Oh bless you..just placed my mother with Alz in a AL and we requested the swab test that I understand many mental health physicians are doing and it gives the physicians an accurate measurement of which medications work best for their genetic makeup.. They have found the medication for for her and even though it is slow to build up, we are hoping that it works well in time. The exec director has said it has made a huge difference in other patients because if they are not on correct meds..it isnt going to work..just a thought..Good luck to you as this journey is soooo difficult.

I haven't been down that road. I do have a mother in AL. I do find her isolating more but this may be the path she wishes.

My question to you is if your mother is on medication and or if she might be helped even to a small degree with a possible change with it? I am sorry you are having to endure added stress with a situation that is so very difficult for those who are the ones left to look after aged loved ones.

Yep!  There with you as I write this!  Only, my mom had a UTI at the time of her "elopement", attacking an employee and threatening to "break out every window in the place if I don't get to go back to my room!"  That was two months ago.  She went to a behavioral hospital, got her meds adjusted ( and the UTI addressed) and now she is in MC.  However, MANY OTHER THINGS have occurred since going to MC, so now I am looking at moving her to a different facility because her MC care is NOT like it should be, what is being charged for by the facility, and NOT acceptable to me as her Guardian and daughter.  So....now I am looking at other avenues to follow to find out how to address these things.  Several meetings have happened with the facility, and we are in negotiations as to continuance there, or move on.  I should know by this coming week what the outcome will be.  One thing is for sure.  If I can't help my mom directly at this point, it should be helpful to those people who stay behind who have NO advocate for them to try to make it better for them and those that follow them.   I am not the other residents' advocate by court appointment, but I am my mother's and don't take what is happening to my mother lightly.

What's been done to banish the resident that started the fighting with your Mom in the first place? The facility isn't doing their job in keeping your Mom safe.

My mom was in a memory care facility for a year and a half when she was told to leave. She was on hospice at the time. Mom's behaviors were uncontrollable. She was sent to a Geri psych unit several times for med adjustments. The changes made to her meds worked for awhile then she would again become uncontrollable. She was biting, hitting, kicking, you name it, a danger to herself and others. She once bit one of the hospice nurses.

Has mom recently been evaluated for hospice?
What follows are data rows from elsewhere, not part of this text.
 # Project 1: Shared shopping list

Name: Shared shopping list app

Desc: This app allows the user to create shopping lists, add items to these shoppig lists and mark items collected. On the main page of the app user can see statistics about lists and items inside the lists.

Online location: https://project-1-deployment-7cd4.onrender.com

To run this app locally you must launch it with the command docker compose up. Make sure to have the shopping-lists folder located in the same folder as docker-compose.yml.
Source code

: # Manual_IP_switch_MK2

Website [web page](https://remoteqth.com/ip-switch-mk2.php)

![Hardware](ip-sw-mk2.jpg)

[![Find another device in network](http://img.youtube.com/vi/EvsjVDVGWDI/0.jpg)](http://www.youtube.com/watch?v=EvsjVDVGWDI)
That would bring in some additional help for her.

When mom was evicted, hospice recommended a smallish care home. All residents there had been kicked out of previous facilities. Hospice had recommended this place. Mom did better, the resident caregiver ratio was lower and it was cheaper then the memory care she was in.

These are impossible situations. Mom had to have private caregivers come in on and off for the entire two years of facility living. That was an additional charge on top of the facility fee.
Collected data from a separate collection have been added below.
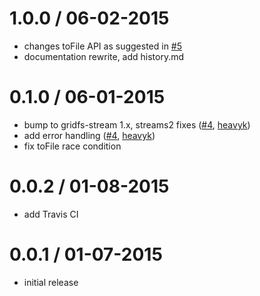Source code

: 1.0.0 / 06-02-2015
==================

 * changes toFile API as suggested in [#5](https://github.com/LewisJEllis/gridfs/pull/4)
 * documentation rewrite, add history.md

0.1.0 / 06-01-2015
==================

  * bump to gridfs-stream 1.x, streams2 fixes ([#4](https://github.com/LewisJEllis/gridfs/pull/4), [heavyk](https://github.com/heavyk))
  * add error handling ([#4](https://github.com/LewisJEllis/gridfs/pull/4), [heavyk](https://github.com/heavyk))
  * fix toFile race condition

0.0.2 / 01-08-2015
==================

  * add Travis CI

0.0.1 / 01-07-2015
==================

  * initial release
My suggestion get her facility to request a Geri psych evaluation at a psych unit. Hope they can get her meds adjusted appropriately. And call a well reputed hospice or several of them to see what recommendation they would have on how best to deal with this and to ask if they would have any recommendations for where she could/should go now.

Was she checked for a UTI? This wouldvexplain the behavior.

Looks like LTC is the next step. Once her money is gone, Medicaid could take over. I would also ask about meds.